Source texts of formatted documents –
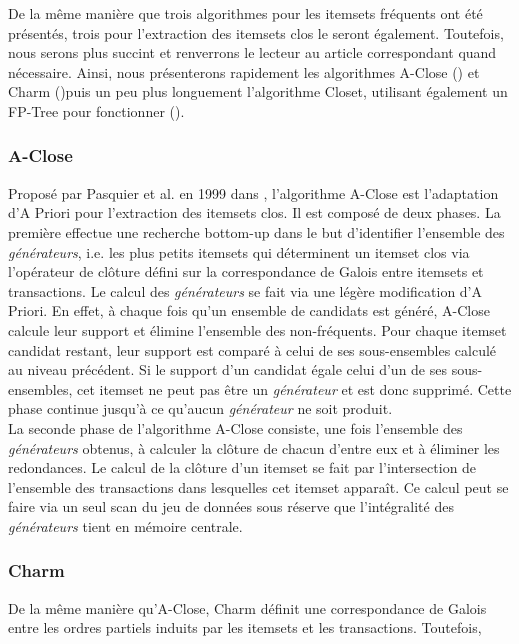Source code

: \documentclass[a4paper,10pt]{report}
\begin{document}
De la même manière que trois algorithmes pour les itemsets fréquents ont été présentés, trois pour l'extraction des itemsets clos le seront également. Toutefois, nous serons plus succint et renverrons le lecteur au article correspondant quand nécessaire. Ainsi, nous présenterons rapidement les algorithmes A-Close (\cite{PAS99}) et Charm (\cite{ZAK99})puis un peu plus longuement l'algorithme Closet, utilisant également un FP-Tree pour fonctionner (\cite{PEI00}). \\

\subsubsection{A-Close}
\hspace{0.15cm}Proposé par Pasquier et al. en 1999 dans \cite{PAS99}, l'algorithme A-Close est l'adaptation d'A Priori  pour l'extraction des itemsets clos. Il est composé de deux phases. La première effectue une recherche bottom-up dans le but d'identifier l'ensemble des \emph{générateurs}, i.e. les plus petits itemsets qui déterminent un itemset clos via l'opérateur de clôture défini sur la correspondance de Galois entre itemsets et transactions. Le calcul des \emph{générateurs} se fait via une légère modification d'A Priori. En effet, à chaque fois qu'un ensemble de candidats est généré, A-Close calcule leur support et élimine l'ensemble des non-fréquents. Pour chaque itemset candidat restant, leur support est comparé à celui de ses sous-ensembles calculé au niveau précédent. Si le support d'un candidat égale celui d'un de ses sous-ensembles, cet itemset ne peut pas être un \emph{générateur} et est donc supprimé. Cette phase continue jusqu'à ce qu'aucun \emph{générateur} ne soit produit. \\

\hspace{0.15cm} La seconde phase de l'algorithme A-Close consiste, une fois l'ensemble des \emph{générateurs} obtenus, à calculer la clôture de chacun d'entre eux et à éliminer les redondances. Le calcul de la clôture d'un itemset se fait par l'intersection de l'ensemble des transactions dans lesquelles cet itemset apparaît. Ce calcul peut se faire via un seul scan du jeu de données sous réserve que l'intégralité des \emph{générateurs} tient en mémoire centrale.

\subsubsection{Charm}
\hspace{0.15cm} De la même manière qu'A-Close, Charm définit une correspondance de Galois entre les ordres partiels induits par les itemsets et les transactions. Toutefois, 

\cite{BOR03} 
\cite{PEI01} 


  
  
\end{document}
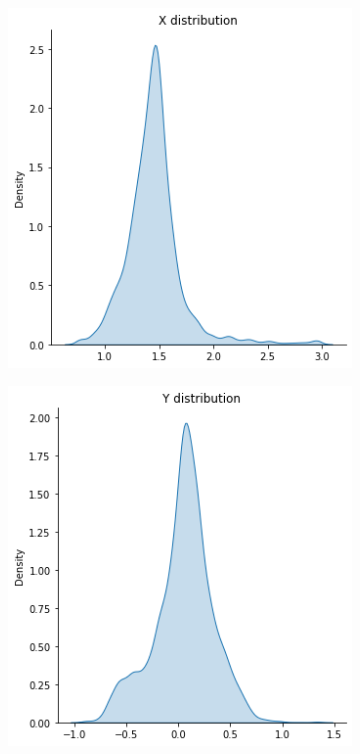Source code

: \begin{figure}[!h]
	\begin{center}
		\begin{subfigure}[h]{0.24\textwidth}
			\centering
			\includegraphics[width=1\textwidth]{"contents/images/distributions/x-regr"}
		\end{subfigure}
		\hfill
		\begin{subfigure}[h]{0.24\textwidth}
			\centering
			\includegraphics[width=1\textwidth]{"contents/images/distributions/y-regr"}

\end{subfigure}
\end{center}
\end{figure}
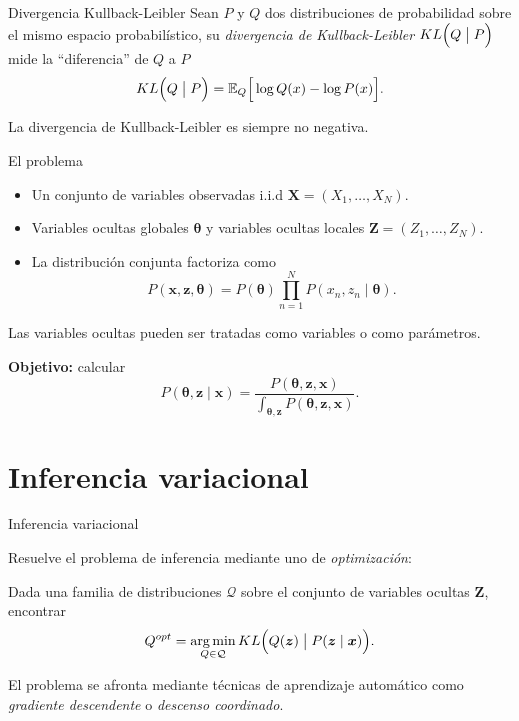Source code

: \documentclass[aspectratio=169]{beamer}
\newcommand{\bx}{\bm{x}}
\newcommand{\bX}{\bm{X}}
\newcommand{\bz}{\bm{z}}
\newcommand{\bZ}{\bm{Z}}
\newcommand{\btheta}{\bm{\theta}}
\DeclareMathOperator*{\argmin}{arg\,min}
\newcommand\E[2]{\mathbb{E}_{#1}\Big[#2\Big]}
\newcommand\KL[2]{KL\Big(#1 \bigm| #2\Big)}
\begin{document}
    \begin{frame}{Divergencia Kullback-Leibler}
    Sean \(P\) y \(Q\) dos distribuciones de probabilidad sobre el mismo espacio probabilístico, su \emph{divergencia de Kullback-Leibler} \(\KL{Q}{P}\) mide la ``diferencia'' de \(Q\) a \(P\)
    \[
      \KL{Q}{P} = \E{Q}{\log Q(x) - \log P(x)}.
    \]
    \begin{shaded}
      La divergencia de Kullback-Leibler es siempre no negativa.
    \end{shaded}
  \end{frame}

  \begin{frame}{El problema}
    \begin{itemize}
      \item Un conjunto de variables observadas i.i.d \(\bX = (X_{1},\dots,X_{N})\).
      \item Variables ocultas globales \(\btheta\) y variables ocultas locales \(\bZ = (Z_{1},\dots,Z_{N})\).
      \item La distribución conjunta factoriza como
        \[
        P(\bx, \bz, \btheta) = P(\btheta)\prod_{n=1}^{N}P(x_{n}, z_{n} \mid \btheta).
        \]
    \end{itemize}
    \begin{shaded}
      Las variables ocultas pueden ser tratadas como variables o como parámetros.
    \end{shaded}
    \textbf{Objetivo:} calcular
    \[
      P(\btheta, \bz \mid \bx) = \frac{P(\btheta, \bz, \bx)}{\int_{\btheta, \bz}P(\btheta, \bz, \bx)}.
    \]
  \end{frame}


  \section{Inferencia variacional}
  \begin{frame}{Inferencia variacional}

    Resuelve el problema de inferencia mediante uno de \emph{optimización}:
    \begin{shaded}
      Dada una familia de distribuciones \(\mathcal{Q}\) sobre el conjunto de variables ocultas \(\bZ\), encontrar
      \[
        Q^{opt} = \argmin_{Q \in \mathcal{Q}} \KL{Q(\bz)}{P(\bz \mid \bx)}.
      \]
    \end{shaded}

    El problema se afronta mediante técnicas de aprendizaje automático como \emph{gradiente descendente} o \emph{descenso coordinado}.
  \end{frame}
\end{document}
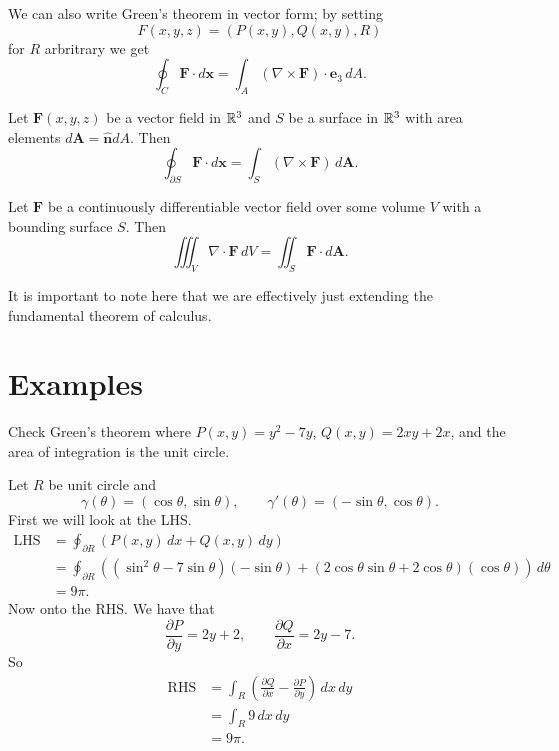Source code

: \begin{remark}
    We can also write Green's theorem in vector form;
    by setting 
    \[
        F(x, y, z) = (P(x,y),Q(x,y),R)
    \]
    for $R$ arbritrary we get
    \[
        \oint_C \bm F \cdot d\bm x 
        = \int_A (\nabla \times \bm F) \cdot \bm e_3 \,dA.
    \]
\end{remark}

\begin{theorem}
    Let $\bm F(x,y,z)$ be a vector field in $\mathbb{R}^3$ and $S$ be a surface in $\mathbb{R}^3$
    with area elements $d\bm A = \hat{\bm n} dA$.
    Then
    \[
        \oint_{\partial S} \bm F \cdot d\bm x = \int_S (\nabla \times \bm F) \,d\bm A.
    \]
\end{theorem}

\begin{theorem}
    Let $\bm F$ be a continuously differentiable vector field over some volume $V$ 
    with a bounding surface $S$.
    Then
    \[
        \iiint_V \nabla \cdot \bm F \,dV = \iint_S \bm F \cdot d\bm A.
    \]
\end{theorem}

\begin{remark}
    It is important to note here that we are effectively just extending the
    fundamental theorem of calculus.
\end{remark}

\section{Examples}

\begin{example}
    Check Green's theorem where 
    $P(x,y) = y^2 - 7y$, 
    $Q(x,y) = 2xy + 2x$, and
    the area of integration is the unit circle.
\end{example}

\begin{solution}
    Let $R$ be unit circle and
    \[
        \gamma(\theta) = (\cos\theta, \sin\theta), \qquad
        \gamma'(\theta) = (-\sin\theta, \cos\theta).
    \]
    First we will look at the LHS.
    \begin{align*}
        \text{LHS} 
        &= \oint_{\partial R} (P(x,y)\,dx + Q(x,y)\,dy) \\
        &= \oint_{\partial R} 
            ((\sin^2\theta - 7\sin\theta) (-\sin\theta) +
            (2\cos\theta\sin\theta + 2\cos\theta) (\cos\theta))\,d\theta \\
        &= 9\pi.
    \end{align*}
    Now onto the RHS.
    We have that
    \[
        \frac{\partial P}{\partial y} = 2y + 2,
        \qquad \frac{\partial Q}{\partial x} = 2y - 7.
    \]
    So
    \begin{align*}
        \text{RHS}
        &= \int_R \left( \frac{\partial Q}{\partial x}
            - \frac{\partial P}{\partial y}\right) \,dx\,dy \\
        &= \int_R 9 \,dx\,dy \\
            &= 9\pi.
    \end{align*}
\end{solution}
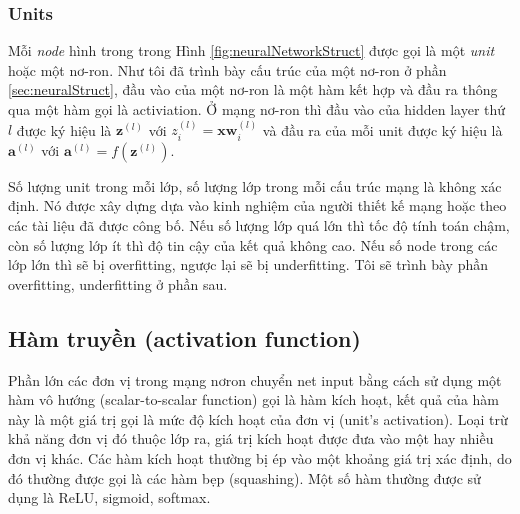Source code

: \subsubsection{Units}
Mỗi \textit{node} hình trong trong Hình \ref{fig:neuralNetworkStruct} được gọi là một \textit{unit} hoặc một nơ-ron. Như tôi đã trình bày cấu trúc của một nơ-ron ở phần \ref{sec:neuralStruct}, đầu vào của một nơ-ron là một hàm kết hợp và đầu ra thông qua một hàm gọi là activiation. Ở mạng nơ-ron thì đầu vào của hidden layer thứ $l$ được ký hiệu là $\textbf{z}^{(l)}$ với $z^{(l)}_i = \textbf{x}\textbf{w}^{(l)}_i$ và đầu ra của mỗi unit được ký hiệu là $\textbf{a}^{(l)}$ với $\textbf{a}^{(l)}= f(\textbf{z}^{(l)})$.\par

	Số lượng unit trong mỗi lớp, số lượng lớp trong mỗi cấu trúc mạng là không xác định. Nó được xây dựng dựa vào kinh nghiệm của người thiết kế mạng hoặc theo các tài liệu đã được công bố. Nếu số lượng lớp quá lớn thì tốc độ tính toán chậm, còn số lượng lớp ít thì độ tin cậy của kết quả không cao. Nếu số node trong các lớp lớn thì sẽ bị overfitting, ngược lại sẽ bị underfitting. Tôi sẽ trình bày phần overfitting, underfitting ở phần sau.
\subsection{Hàm truyền (activation function)}
\label{sec:activationFunc}
\hspace{5mm} Phần lớn các đơn vị trong mạng nơron chuyển net input  bằng cách sử dụng một hàm vô hướng (scalar-to-scalar function) gọi là hàm kích hoạt, kết quả của hàm này là một giá trị gọi là mức độ kích hoạt của đơn vị (unit's activation). Loại trừ khả năng đơn vị đó thuộc lớp ra, giá trị kích hoạt được đưa vào một hay nhiều đơn vị khác. Các hàm kích hoạt thường bị ép vào một khoảng giá trị xác định, do đó thường được gọi là các hàm bẹp (squashing). Một số hàm thường được sử dụng là ReLU, sigmoid, softmax.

Your objective –
Word for word, write out the lines from the top of the records above down to the line holding "soit produit. \\", inclusive, but not the pictures.

Reply to the exercise –
Source code

: \documentclass[a4paper,10pt]{report}
\begin{document}
De la même manière que trois algorithmes pour les itemsets fréquents ont été présentés, trois pour l'extraction des itemsets clos le seront également. Toutefois, nous serons plus succint et renverrons le lecteur au article correspondant quand nécessaire. Ainsi, nous présenterons rapidement les algorithmes A-Close (\cite{PAS99}) et Charm (\cite{ZAK99})puis un peu plus longuement l'algorithme Closet, utilisant également un FP-Tree pour fonctionner (\cite{PEI00}). \\

\subsubsection{A-Close}
\hspace{0.15cm}Proposé par Pasquier et al. en 1999 dans \cite{PAS99}, l'algorithme A-Close est l'adaptation d'A Priori  pour l'extraction des itemsets clos. Il est composé de deux phases. La première effectue une recherche bottom-up dans le but d'identifier l'ensemble des \emph{générateurs}, i.e. les plus petits itemsets qui déterminent un itemset clos via l'opérateur de clôture défini sur la correspondance de Galois entre itemsets et transactions. Le calcul des \emph{générateurs} se fait via une légère modification d'A Priori. En effet, à chaque fois qu'un ensemble de candidats est généré, A-Close calcule leur support et élimine l'ensemble des non-fréquents. Pour chaque itemset candidat restant, leur support est comparé à celui de ses sous-ensembles calculé au niveau précédent. Si le support d'un candidat égale celui d'un de ses sous-ensembles, cet itemset ne peut pas être un \emph{générateur} et est donc supprimé. Cette phase continue jusqu'à ce qu'aucun \emph{générateur} ne soit produit. \\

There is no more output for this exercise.